21. Compositions pharmaceutiques contenant à titre d'ingrédient actif au moins un composé selon une des revendications 1 à 11 en combinaison avec un véhicule pharmaceutique acceptable et administrées en association avec un agent anticancéreux comme par exemple des anticancéreux cytotoxiques tels que la navelbine, la vinflunine, le taxol, le taxotère, le 5-fluorouracile, le méthotréxate, la doxorabicine, la camptothécine, la gemcitabine, l'étoposide, le cis-platine ou le BCNU ou des anticancéreux hormonaux comme le tamoxifène ou la médroxyprogestérone pour le traitement ou la prévention des cancers.

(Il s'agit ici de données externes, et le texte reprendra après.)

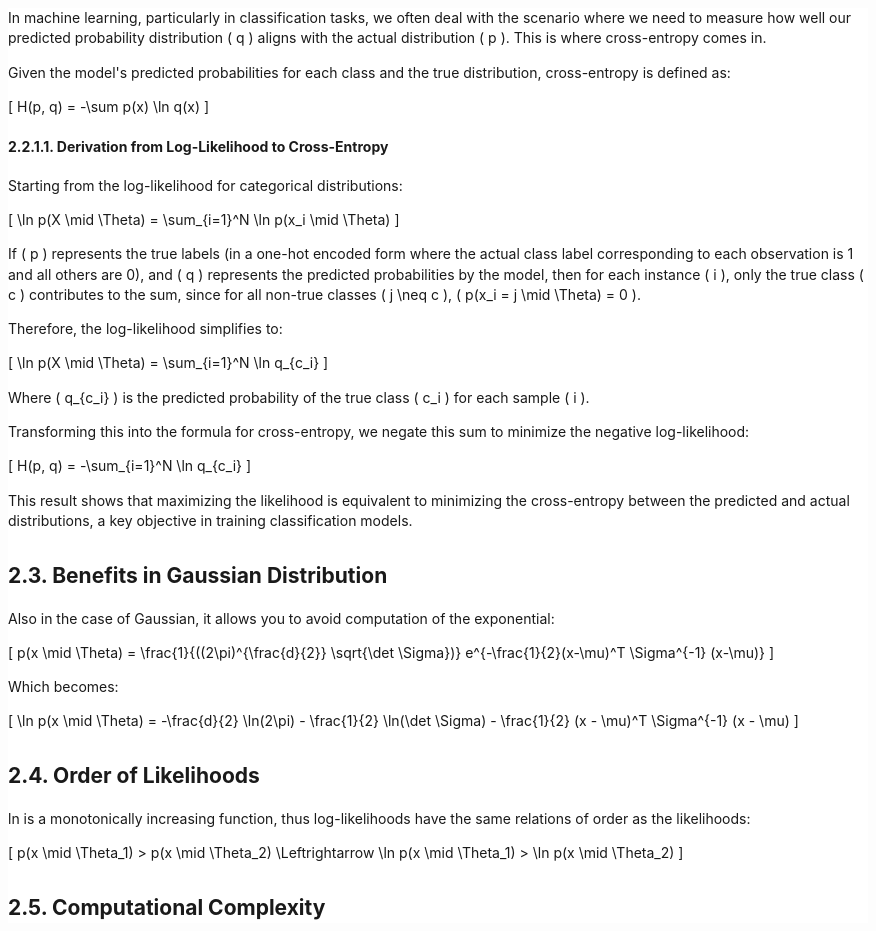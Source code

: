 In machine learning, particularly in classification tasks, we often deal with the scenario where we need to measure how well our predicted probability distribution \( q \) aligns with the actual distribution \( p \). This is where cross-entropy comes in.

Given the model's predicted probabilities for each class and the true distribution, cross-entropy is defined as:

\[ H(p, q) = -\sum p(x) \ln q(x) \]

#### 2.2.1.1. Derivation from Log-Likelihood to Cross-Entropy

Starting from the log-likelihood for categorical distributions:

\[ \ln p(X \mid \Theta) = \sum_{i=1}^N \ln p(x_i \mid \Theta) \]

If \( p \) represents the true labels (in a one-hot encoded form where the actual class label corresponding to each observation is 1 and all others are 0), and \( q \) represents the predicted probabilities by the model, then for each instance \( i \), only the true class \( c \) contributes to the sum, since for all non-true classes \( j \neq c \), \( p(x_i = j \mid \Theta) = 0 \).

Therefore, the log-likelihood simplifies to:

\[ \ln p(X \mid \Theta) = \sum_{i=1}^N \ln q_{c_i} \]

Where \( q_{c_i} \) is the predicted probability of the true class \( c_i \) for each sample \( i \).

Transforming this into the formula for cross-entropy, we negate this sum to minimize the negative log-likelihood:

\[ H(p, q) = -\sum_{i=1}^N \ln q_{c_i} \]

This result shows that maximizing the likelihood is equivalent to minimizing the cross-entropy between the predicted and actual distributions, a key objective in training classification models.

## 2.3. Benefits in Gaussian Distribution

Also in the case of Gaussian, it allows you to avoid computation of the exponential:

\[ p(x \mid \Theta) = \frac{1}{((2\pi)^{\frac{d}{2}} \sqrt{\det \Sigma})} e^{-\frac{1}{2}(x-\mu)^T \Sigma^{-1} (x-\mu)} \]

Which becomes:

\[ \ln p(x \mid \Theta) = -\frac{d}{2} \ln(2\pi) - \frac{1}{2} \ln(\det \Sigma) - \frac{1}{2} (x - \mu)^T \Sigma^{-1} (x - \mu) \]

## 2.4. Order of Likelihoods

ln is a monotonically increasing function, thus log-likelihoods have the same relations of order as the likelihoods:

\[ p(x \mid \Theta_1) > p(x \mid \Theta_2) \Leftrightarrow \ln p(x \mid \Theta_1) > \ln p(x \mid \Theta_2) \]

## 2.5. Computational Complexity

22. Compositions pharmaceutiques contenant à titre d'ingrédient actif au moins un composé selon une des revendications 1 à 11 en combinaison avec un véhicule pharmaceutique acceptable et administrées en association avec un agent inhibiteur de la biosynthèse des farnésyl et géranylgéranyl pyrophosphates tel qu'un inhibiteur de l'HMG-CoA réductase comme la lovastatine, la simvastatine, pravastatine, fluvastatin, atorvastatine, cérivastatine.

23. Compositions pharmaceutiques contenant à titre d'ingrédient actif au moins un composé selon une des revendications 1 à 11 en combinaison avec un véhicule pharmaceutique acceptable et administrées en association avec un traitement par radiations (rayons X ou gamma) pour le traitement ou la prévention des cancers.

24. Compositions pharmaceutiques contenant à titre d'ingrédient actif au moins un composé selon une des revendications 1 à 11 en combinaison avec un véhicule pharmaceutique acceptable, pour le traitement ou la prévention de la resténose ou de l'athérosclérose.

25. Compositions pharmaceutiques contenant à titre d'ingrédient actif au moins un composé selon une des revendications 1 à 11 en combinaison avec un véhicule pharmaceutique acceptable, pour le traitement ou la prévention des infections liées à
la PFTase telles que l'hépatite delta.

26. Compositions pharmaceutiques contenant à titre d'ingrédient actif au moins un composé selon une des revendications 1 à 11 en combinaison avec un véhicule pharmaceutique acceptable, pour le traitement ou la prévention des désordres prolifératifs bénins.